:: Supplied records

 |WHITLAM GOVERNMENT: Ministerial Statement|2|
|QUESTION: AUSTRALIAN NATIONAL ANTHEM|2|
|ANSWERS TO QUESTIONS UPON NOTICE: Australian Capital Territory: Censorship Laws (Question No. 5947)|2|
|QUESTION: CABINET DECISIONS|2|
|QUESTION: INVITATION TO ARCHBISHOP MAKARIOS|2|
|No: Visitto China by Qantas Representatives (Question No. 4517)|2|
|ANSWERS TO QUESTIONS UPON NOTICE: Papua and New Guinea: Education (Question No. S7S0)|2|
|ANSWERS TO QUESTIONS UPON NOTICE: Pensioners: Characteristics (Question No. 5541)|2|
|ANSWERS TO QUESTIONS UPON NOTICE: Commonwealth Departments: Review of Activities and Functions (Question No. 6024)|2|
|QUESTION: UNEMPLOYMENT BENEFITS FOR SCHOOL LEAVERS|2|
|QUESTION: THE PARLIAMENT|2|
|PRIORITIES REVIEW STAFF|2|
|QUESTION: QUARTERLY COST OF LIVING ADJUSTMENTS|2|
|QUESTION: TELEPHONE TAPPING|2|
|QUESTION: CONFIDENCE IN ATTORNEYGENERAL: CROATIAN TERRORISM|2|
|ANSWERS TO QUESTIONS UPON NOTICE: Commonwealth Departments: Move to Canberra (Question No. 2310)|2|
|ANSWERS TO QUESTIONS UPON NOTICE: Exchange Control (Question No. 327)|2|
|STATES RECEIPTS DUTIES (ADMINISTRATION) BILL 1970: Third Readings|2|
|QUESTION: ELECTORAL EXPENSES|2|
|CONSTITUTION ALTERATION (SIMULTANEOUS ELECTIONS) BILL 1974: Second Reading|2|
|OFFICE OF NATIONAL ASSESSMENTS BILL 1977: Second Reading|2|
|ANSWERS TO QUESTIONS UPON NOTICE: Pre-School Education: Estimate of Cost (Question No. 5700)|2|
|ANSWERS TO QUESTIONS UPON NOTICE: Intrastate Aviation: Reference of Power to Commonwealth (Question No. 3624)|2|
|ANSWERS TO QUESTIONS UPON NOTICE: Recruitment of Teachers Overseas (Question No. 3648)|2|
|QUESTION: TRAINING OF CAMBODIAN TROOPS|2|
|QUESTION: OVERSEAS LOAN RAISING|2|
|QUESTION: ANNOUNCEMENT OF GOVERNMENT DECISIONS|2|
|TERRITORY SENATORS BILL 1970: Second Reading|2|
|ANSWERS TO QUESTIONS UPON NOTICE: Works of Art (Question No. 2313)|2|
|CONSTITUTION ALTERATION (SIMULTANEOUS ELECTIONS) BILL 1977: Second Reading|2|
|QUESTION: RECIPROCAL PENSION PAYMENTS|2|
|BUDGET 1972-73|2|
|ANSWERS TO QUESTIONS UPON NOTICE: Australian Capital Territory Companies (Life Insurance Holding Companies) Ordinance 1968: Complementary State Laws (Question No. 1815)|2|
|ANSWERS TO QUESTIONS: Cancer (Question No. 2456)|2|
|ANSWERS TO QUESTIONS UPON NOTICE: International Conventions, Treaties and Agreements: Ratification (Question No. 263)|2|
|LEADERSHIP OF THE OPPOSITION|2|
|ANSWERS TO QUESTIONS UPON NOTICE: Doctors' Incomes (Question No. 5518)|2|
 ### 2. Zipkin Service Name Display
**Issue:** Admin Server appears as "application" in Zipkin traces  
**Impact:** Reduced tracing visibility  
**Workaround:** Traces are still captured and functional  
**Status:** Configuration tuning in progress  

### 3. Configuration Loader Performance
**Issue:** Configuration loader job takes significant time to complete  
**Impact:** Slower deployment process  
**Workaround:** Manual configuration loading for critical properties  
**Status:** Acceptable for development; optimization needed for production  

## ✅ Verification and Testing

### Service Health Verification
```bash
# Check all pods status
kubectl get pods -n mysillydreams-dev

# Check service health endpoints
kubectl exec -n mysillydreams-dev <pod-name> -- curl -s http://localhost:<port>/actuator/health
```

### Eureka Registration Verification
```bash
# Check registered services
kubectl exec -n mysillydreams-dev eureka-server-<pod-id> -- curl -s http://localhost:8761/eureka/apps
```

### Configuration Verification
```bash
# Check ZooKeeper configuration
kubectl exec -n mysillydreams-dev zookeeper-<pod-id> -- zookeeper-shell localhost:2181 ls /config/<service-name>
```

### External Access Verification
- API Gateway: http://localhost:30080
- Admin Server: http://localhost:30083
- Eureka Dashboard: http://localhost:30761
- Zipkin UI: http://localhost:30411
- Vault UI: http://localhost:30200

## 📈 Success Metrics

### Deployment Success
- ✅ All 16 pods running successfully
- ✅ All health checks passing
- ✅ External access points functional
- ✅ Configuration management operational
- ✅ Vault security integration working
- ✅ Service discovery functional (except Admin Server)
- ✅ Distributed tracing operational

::::
:: Supplied records

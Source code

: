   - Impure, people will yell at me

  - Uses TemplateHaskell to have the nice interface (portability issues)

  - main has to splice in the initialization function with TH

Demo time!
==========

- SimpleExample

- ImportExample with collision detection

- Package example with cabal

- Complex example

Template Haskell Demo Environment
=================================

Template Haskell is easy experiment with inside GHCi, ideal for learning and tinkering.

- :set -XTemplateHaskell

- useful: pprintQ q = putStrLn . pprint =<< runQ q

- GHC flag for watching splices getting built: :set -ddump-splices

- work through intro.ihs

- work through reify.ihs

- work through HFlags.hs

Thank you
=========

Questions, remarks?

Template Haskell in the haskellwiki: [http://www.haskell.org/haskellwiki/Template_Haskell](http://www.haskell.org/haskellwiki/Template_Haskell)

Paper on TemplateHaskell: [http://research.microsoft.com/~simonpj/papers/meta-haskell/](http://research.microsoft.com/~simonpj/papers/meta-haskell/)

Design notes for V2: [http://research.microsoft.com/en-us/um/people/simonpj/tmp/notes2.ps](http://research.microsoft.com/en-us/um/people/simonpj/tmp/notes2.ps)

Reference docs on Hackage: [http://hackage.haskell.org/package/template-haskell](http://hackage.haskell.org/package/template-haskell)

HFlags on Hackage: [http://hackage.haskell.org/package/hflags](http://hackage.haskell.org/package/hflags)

::::
:: Supplied records

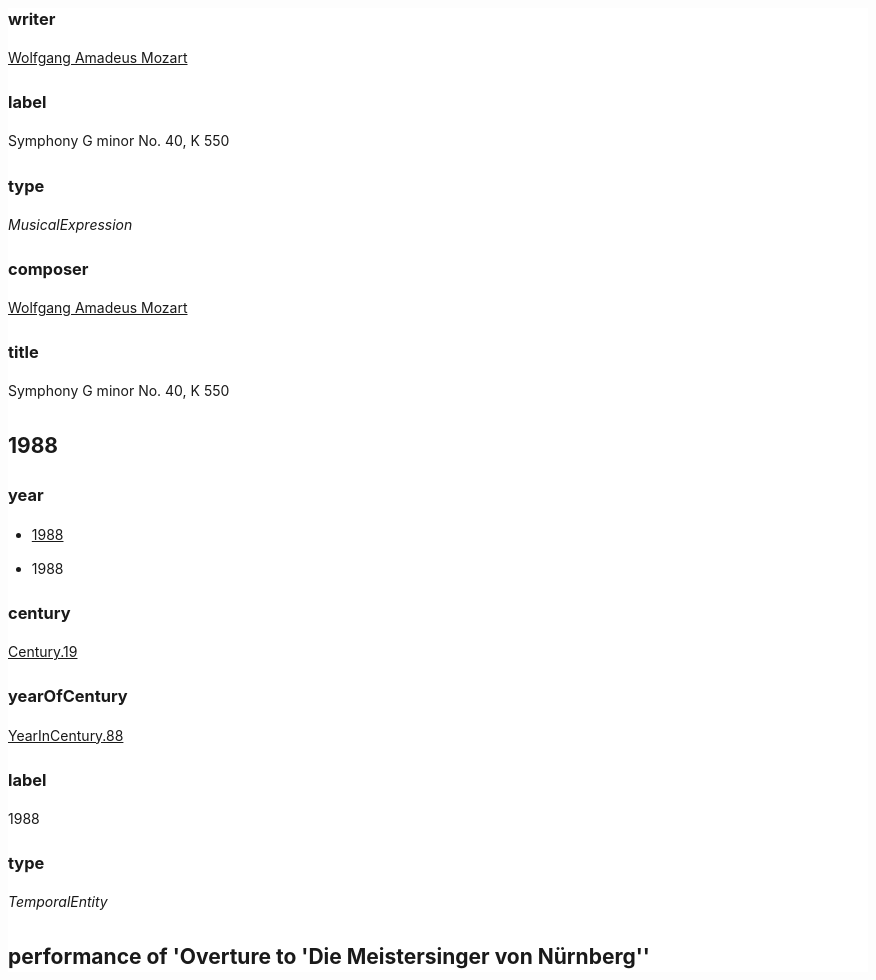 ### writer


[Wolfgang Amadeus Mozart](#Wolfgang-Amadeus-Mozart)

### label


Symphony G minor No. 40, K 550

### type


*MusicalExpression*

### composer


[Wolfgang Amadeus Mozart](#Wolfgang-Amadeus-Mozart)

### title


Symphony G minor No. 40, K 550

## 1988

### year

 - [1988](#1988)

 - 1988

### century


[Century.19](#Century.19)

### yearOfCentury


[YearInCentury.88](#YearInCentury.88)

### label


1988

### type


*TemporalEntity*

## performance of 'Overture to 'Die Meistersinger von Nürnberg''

::::

▸ **The problem**
Copy each line above holding "Hackage".

▸ **Task solution**
Reference docs on Hackage: [http://hackage.haskell.org/package/template-haskell](http://hackage.haskell.org/package/template-haskell)
HFlags on Hackage: [http://hackage.haskell.org/package/hflags](http://hackage.haskell.org/package/hflags)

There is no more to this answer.